Logistics

China Demands Controlling Stake in Panama Canal Port Sale

China Demands Controlling Stake in Panama Canal Port Sale

Sedat Onat
As China seeks a controlling stake for state-owned shipping company Cosco in the $22.8 billion sale of two strategic ports at the Panama Canal's entrances, geopolitical and commercial tensions between the U.S. and China are deepening.

The sale process for two strategic ports at the Atlantic and Pacific entrances to the Panama Canal is creating a new flashpoint for global trade and geopolitical balance. According to information reported by SupplyChainBrain, China is demanding a controlling stake in the $22.8 billion sale of these ports on behalf of state-controlled shipping company Cosco. This demand has become a factor that effectively blocks the sales process.


The process began with a preliminary agreement reached in March between U.S.-based investment giant BlackRock and Swiss container shipping operator MSC. The agreement envisioned the acquisition of ports located at both ends of the Panama Canal and long operated by CK Hutchison. This move came to the fore following intense pressure exerted by U.S. President Donald Trump.


The Trump administration, in the early months of 2025, argued that China's influence over these ports posed a national security risk and stated that U.S. influence over the Panama Canal needed to be strengthened. Trump even explicitly stated that the U.S. could reclaim control of the Panama Canal if necessary. These remarks exerted serious diplomatic pressure on both the Panama administration and port operators.


Following months of negotiations and discussions with Panama Canal authorities and the Trump administration, it was announced that the ports would be sold to a consortium led by BlackRock. However, CK Hutchison stated in an announcement in August that it would be difficult to complete the agreement before 2026. This announcement revealed that the process was already progressing on fragile ground.


China's entry into the picture at the final stage has made the balance even more complex. According to The Wall Street Journal, Beijing is threatening to block the deal unless Cosco is given a majority stake. China's stance goes beyond its earlier expectation of equal partnership. Thus, the sales process has been driven into a practical deadlock between the parties.

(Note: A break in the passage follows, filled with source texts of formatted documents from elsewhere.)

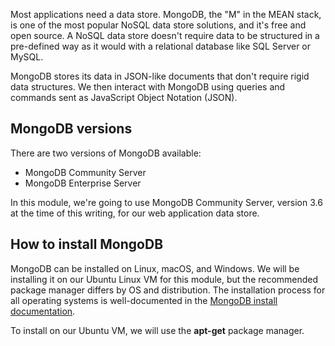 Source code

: Most applications need a data store. MongoDB, the "M" in the MEAN stack, is one of the most popular NoSQL data store solutions, and it's free and open source. A NoSQL data store doesn't require data to be structured in a pre-defined way as it would with a relational database like SQL Server or MySQL.

MongoDB stores its data in JSON-like documents that don't require rigid data structures. We then interact with MongoDB using queries and commands sent as JavaScript Object Notation (JSON).

## MongoDB versions

There are two versions of MongoDB available:

- MongoDB Community Server
- MongoDB Enterprise Server

In this module, we're going to use MongoDB Community Server, version 3.6 at the time of this writing, for our web application data store.

## How to install MongoDB

MongoDB can be installed on Linux, macOS, and Windows. We will be installing it on our Ubuntu Linux VM for this module, but the recommended package manager differs by OS and distribution. The installation process for all operating systems is well-documented in the [MongoDB install documentation](https://docs.mongodb.com/manual/administration/install-community/).

To install on our Ubuntu VM, we will use the **apt-get** package manager. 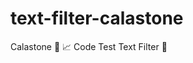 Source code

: # text-filter-calastone
Calastone :bank: :chart_with_upwards_trend: Code Test Text Filter  :scroll:
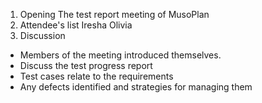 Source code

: 1. Opening
   The test report meeting of MusoPlan
2. Attendee's list
   Iresha
   Olivia
3. Discussion

- Members of the meeting introduced themselves.
- Discuss the test progress report
- Test cases relate to the requirements
- Any defects identified and strategies for managing them


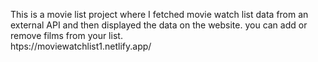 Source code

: This is a movie list project where I fetched movie watch list data from an external API and then displayed the data on the website. you can add or remove films from your list.                                                 
                   htps://moviewatchlist1.netlify.app/      
 
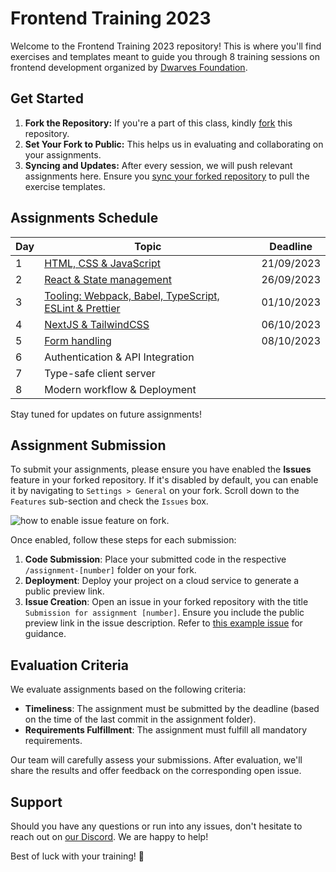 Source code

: # Frontend Training 2023

Welcome to the Frontend Training 2023 repository! This is where you'll find
exercises and templates meant to guide you through 8 training sessions on
frontend development organized by [Dwarves Foundation](https://d.foundation/).

## Get Started

1. **Fork the Repository:** If you're a part of this class,
   kindly [fork](https://docs.github.com/en/get-started/quickstart/fork-a-repo#forking-a-repository)
   this repository.
2. **Set Your Fork to Public:** This helps us in evaluating and collaborating on
   your assignments.
3. **Syncing and Updates:** After every session, we will push relevant
   assignments here. Ensure
   you [sync your forked repository](https://docs.github.com/en/pull-requests/collaborating-with-pull-requests/working-with-forks/syncing-a-fork)
   to pull the exercise templates.

## Assignments Schedule

| Day | Topic                                                                     | Deadline   |
|-----|---------------------------------------------------------------------------|------------|
| 1   | [HTML, CSS & JavaScript](./assignment-1/)                                 | 21/09/2023 |
| 2   | [React & State management](./assignment-2/)                               | 26/09/2023 |
| 3   | [Tooling: Webpack, Babel, TypeScript, ESLint & Prettier](./assignment-3/) | 01/10/2023 |
| 4   | [NextJS & TailwindCSS](./assignment-4/)                                   | 06/10/2023 |
| 5   | [Form handling](./assignment-5/)                                          | 08/10/2023 |
| 6   | Authentication & API Integration                                          |            |
| 7   | Type-safe client server                                                   |            |
| 8   | Modern workflow & Deployment                                              |            |

Stay tuned for updates on future assignments!

## Assignment Submission

To submit your assignments, please ensure you have enabled the **Issues**
feature in your forked repository. If it's disabled by default, you can enable
it by navigating to `Settings > General` on your fork. Scroll down to
the `Features` sub-section and check the `Issues` box.

![how to enable issue feature on fork](./assets/enable-issue-feature.png).

Once enabled, follow these steps for each submission:

1. **Code Submission**: Place your submitted code in the
   respective `/assignment-[number]` folder on your fork.
2. **Deployment**: Deploy your project on a cloud service to generate a public
   preview link.
3. **Issue Creation**: Open an issue in your forked repository with the
   title `Submission for assignment [number]`. Ensure you include the public
   preview link in the issue description. Refer
   to [this example issue](https://github.com/zlatanpham/df-frontend-2023/issues/1)
   for guidance.

## Evaluation Criteria

We evaluate assignments based on the following criteria:

- **Timeliness**: The assignment must be submitted by the deadline (based on the
  time of the last commit in the assignment folder).
- **Requirements Fulfillment**: The assignment must fulfill all mandatory
  requirements.

Our team will carefully assess your submissions. After evaluation, we'll share
the results and offer feedback on the corresponding open issue.

## Support

Should you have any questions or run into any issues, don't hesitate to reach
out on [our Discord](https://discord.com/invite/Y2vvH9rQE4). We are happy to
help!

Best of luck with your training! 🌟
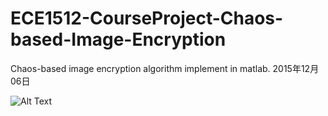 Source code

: # ECE1512-CourseProject-Chaos-based-Image-Encryption

Chaos-based image encryption algorithm implement in matlab. 2015年12月06日


![Alt Text](https://github.com/wyanglau/ECE1512-CourseProject-Chaos-based-Image-Encryption/blob/master/screenshots/pic-detail.jpg?raw=true)

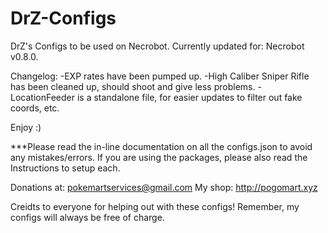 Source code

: # DrZ-Configs
DrZ's Configs to be used on Necrobot.
Currently updated for: Necrobot v0.8.0.

Changelog:
-EXP rates have been pumped up.
-High Caliber Sniper Rifle has been cleaned up, should shoot and give less problems.
-LocationFeeder is a standalone file, for easier updates to filter out fake coords, etc.

Enjoy :)


***Please read the in-line documentation on all the configs.json to avoid any mistakes/errors.
If you are using the packages, please also read the Instructions to setup each.

Donations at: pokemartservices@gmail.com
My shop: http://pogomart.xyz

Creidts to everyone for helping out with these configs! Remember, my configs will always be free of charge.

Statements from Washington are quite clear. The White House, in a statement on December 15, said "Chinese control over the Panama Canal is unacceptable." This statement demonstrated that the U.S. views these ports not only as commercial assets but also as a strategic infrastructure element. From the U.S. perspective, the Panama Canal holds a critical position in terms of global trade flows as well as military and geopolitical balance.


On the Chinese side, the matter is not being treated solely as a port operations issue. In a statement to the Wall Street Journal, a senior Chinese official indicated that control of the Panama Canal ports would be used as a bargaining chip in upcoming U.S.–China trade negotiations. This approach reveals that the port sale has become part of a broader trade and power struggle between the two nations.


The overall picture shows that the ports surrounding the Panama Canal have been placed at the center of major power competition, far beyond global logistics networks. The ultimate outcome of the sales process will shape not only port ownership but also spheres of influence in global maritime shipping and the balance of control over trade routes.



Key Points

  • China is demanding a controlling stake for Cosco in the Panama Canal port sale.

  • The sales process was advancing under the leadership of BlackRock and MSC.

  • CK Hutchison stated that it would be difficult to complete the agreement before 2026.

  • The U.S. views Chinese control as a national security risk.

  • The issue has become a strategic bargaining point in U.S.–China trade negotiations.